Tentatively scheduled for April 2005, Afghanistan's parliamentary elections are likely to be much complicated than the recent presidential vote. That's the view of a panel called together by the Asia Society in New York to assess Afghanistan's next steps. Panel experts cited security issues, ethnic tensions and corruption as among the many problems that have to be solved in a brief period of time.


With the vote count just ending on Afghanistan's successful presidential election, regional experts are already expressing concern over the country's more complex parliamentary elections set for spring. A panel discussion this week by the independent Asia Society found consensus among experts that parliamentary elections are going to be a more significant event in Afghanistan's post-Taliban history because a real transfer of local power will be at stake.

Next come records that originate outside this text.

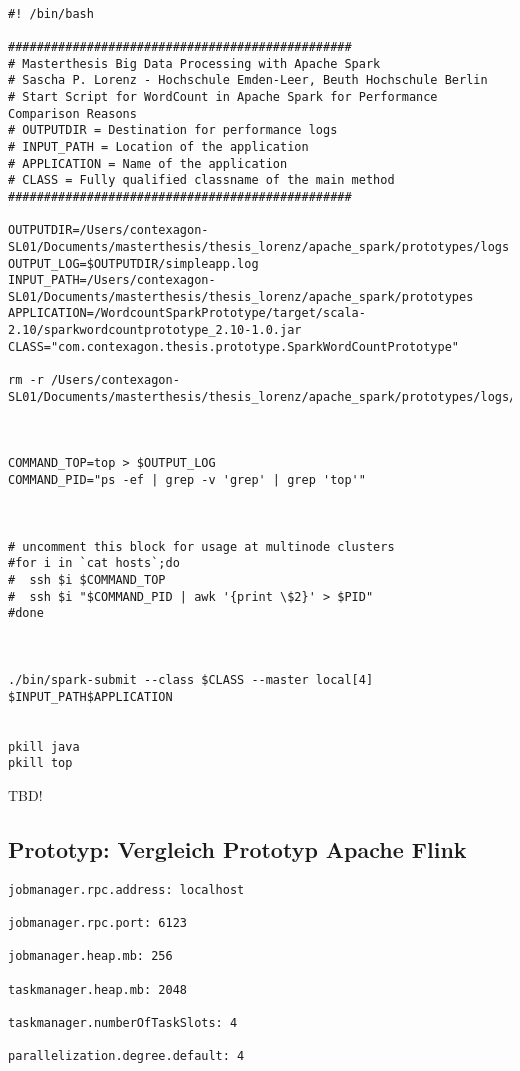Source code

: \begin{lstlisting}[label=sparkshell,caption=ShellScript zum Start des Spark-WordCount-Prototyp]

#! /bin/bash

################################################
# Masterthesis Big Data Processing with Apache Spark
# Sascha P. Lorenz - Hochschule Emden-Leer, Beuth Hochschule Berlin
# Start Script for WordCount in Apache Spark for Performance Comparison Reasons	
# OUTPUTDIR = Destination for performance logs
# INPUT_PATH = Location of the application 
# APPLICATION = Name of the application
# CLASS = Fully qualified classname of the main method
################################################

OUTPUTDIR=/Users/contexagon-SL01/Documents/masterthesis/thesis_lorenz/apache_spark/prototypes/logs
OUTPUT_LOG=$OUTPUTDIR/simpleapp.log
INPUT_PATH=/Users/contexagon-SL01/Documents/masterthesis/thesis_lorenz/apache_spark/prototypes
APPLICATION=/WordcountSparkPrototype/target/scala-2.10/sparkwordcountprototype_2.10-1.0.jar
CLASS="com.contexagon.thesis.prototype.SparkWordCountPrototype"

rm -r /Users/contexagon-SL01/Documents/masterthesis/thesis_lorenz/apache_spark/prototypes/logs/sparkOutput.out



COMMAND_TOP=top > $OUTPUT_LOG
COMMAND_PID="ps -ef | grep -v 'grep' | grep 'top'"



# uncomment this block for usage at multinode clusters
#for i in `cat hosts`;do
#  ssh $i $COMMAND_TOP
#  ssh $i "$COMMAND_PID | awk '{print \$2}' > $PID"
#done



./bin/spark-submit --class $CLASS --master local[4] $INPUT_PATH$APPLICATION


pkill java
pkill top

\end{lstlisting}

TBD!

\subsection{Prototyp: Vergleich Prototyp Apache Flink }
\label{section:vergleich apache flink}


\begin{lstlisting}[label=flink config,caption=Konfigurationseinstellungen der lokalen Flink-Installation]
jobmanager.rpc.address: localhost

jobmanager.rpc.port: 6123

jobmanager.heap.mb: 256

taskmanager.heap.mb: 2048

taskmanager.numberOfTaskSlots: 4

parallelization.degree.default: 4
\end{lstlisting}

Panelist Robert Templer is the Asia Program Director of the International Crisis Group, a nongovernmental organization focusing on security issues. He said that the lack of security and possible increase of politically motivated violence are major concerns. "The security issues remain a major problem," Templer says. "It is also going to be much more complicated because real local authority will be at stake at this election in a way that it wasn't in the presidential election. So local forces, local militias are going to be competing more thoroughly to influence the outcome of the parliamentary and council votes."

Another major obstacle is the issue of election boundaries -- they have not been settled. And in the next six months, the panelists say, there is expected to be increasing pressure from different groups to establish new provinces, new boundaries, and more parliamentary seats. Kimberly Marten, an associate professor of political science at New York's Barnard College and a panelist, says that at the moment an effective electoral law in not yet in place in Afghanistan.

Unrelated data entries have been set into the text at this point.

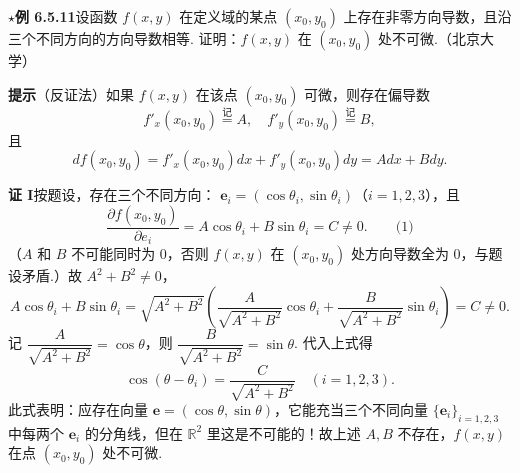 \documentclass[UTF8,12pt,a4paper,fontset=fandol]{ctexart}
\begin{document}
\noindent\textbf{\ensuremath{\star}例 6.5.11}\quad 设函数 $f(x,y)$ 在定义域的某点 $(x_0,y_0)$ 上存在非零方向导数，且沿三个不同方向的方向导数相等. 证明：$f(x,y)$ 在 $(x_0,y_0)$ 处不可微.（北京大学）

\noindent\textbf{提示}\quad （反证法）如果 $f(x,y)$ 在该点 $(x_0,y_0)$ 可微，则存在偏导数
\[
  f'_x(x_0,y_0)\overset{\text{记}}{=}A,\quad
  f'_y(x_0,y_0)\overset{\text{记}}{=}B,
\]
且
\[
  df(x_0,y_0)=f'_x(x_0,y_0)dx+f'_y(x_0,y_0)dy=Adx+Bdy.
\]

\noindent\textbf{证 I}\quad 按题设，存在三个不同方向：
$\mathbf e_i=(\cos\theta_i,\sin\theta_i)$（$i=1,2,3$），且
\[
  \frac{\partial f(x_0,y_0)}{\partial e_i}
  =
  A\cos\theta_i+B\sin\theta_i=C\ne0. \qquad\text{(1)}
\]
（$A$ 和 $B$ 不可能同时为 $0$，否则 $f(x,y)$ 在 $(x_0,y_0)$ 处方向导数全为 $0$，与题设矛盾.）故 $A^2+B^2\ne0$，
\[
  A\cos\theta_i+B\sin\theta_i
  =
  \sqrt{A^2+B^2}\left(
  \frac A{\sqrt{A^2+B^2}}\cos\theta_i+
  \frac B{\sqrt{A^2+B^2}}\sin\theta_i
  \right)
  =C\ne0.
\]
记 $\dfrac A{\sqrt{A^2+B^2}}=\cos\theta$，则
$\dfrac B{\sqrt{A^2+B^2}}=\sin\theta$. 代入上式得
\[
  \cos(\theta-\theta_i)=\frac C{\sqrt{A^2+B^2}}\quad(i=1,2,3).
\]
此式表明：应存在向量 $\mathbf e=(\cos\theta,\sin\theta)$，它能充当三个不同向量
$\{\mathbf e_i\}_{i=1,2,3}$ 中每两个 $\mathbf e_i$ 的分角线，但在 $\mathbb R^2$ 里这是不可能的！故上述 $A,B$ 不存在，$f(x,y)$ 在点 $(x_0,y_0)$ 处不可微.
\end{document}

What's worse, Marten points out, is that the state is still not in control of much of the country. In part this is because the state does not provide budgetary funds to the provinces to function. Domestic revenue often comes from illegal trade in poppies and processed opium. Other money results from border trade that is not controlled by central authorities. "A lack of security for the normal population just in terms of being able to do the thing that you would want to be doing as a member of society actually serves to decrease people's trust in the state," Marten says. "If the state cannot provide for your security then it means that you have no particular reason to give your support to the state. And I think that's one of the things that may blow up in our faces in the parliamentary elections that are coming up where the power division really does matter much more then it was in the presidential elections."

She also says police corruption is endemic. The police are believed to be participating in burglaries, she says, and commerce in the country is very much impeded by this. But Saman Zia-Zarifi, the deputy director of Human Rights Watch's Asia division and a panelist, says a strong police force -- as opposed to a strong national army -- is the most viable immediate path for security in the country. "[Afghans] don't want an Afghan National Army. Afghanistan cannot conceivably have a national army that will be able to engage in a territorial fight with its neighbors," Zia-Zarifi says. "What Afghans need, what they've been talking about for the last three years is a very good police force. And the international community and the Afghan government have gotten that message. They conveyed that message and we're now starting to see in fact the transition in international aid from the Afghan National Army to the Afghan police, which can actually directly help the people, give them [a real reason to support the elections]."

The good news, the panelists say, is that the recent presidential elections clearly show that the Afghan people take their voting responsibilities seriously.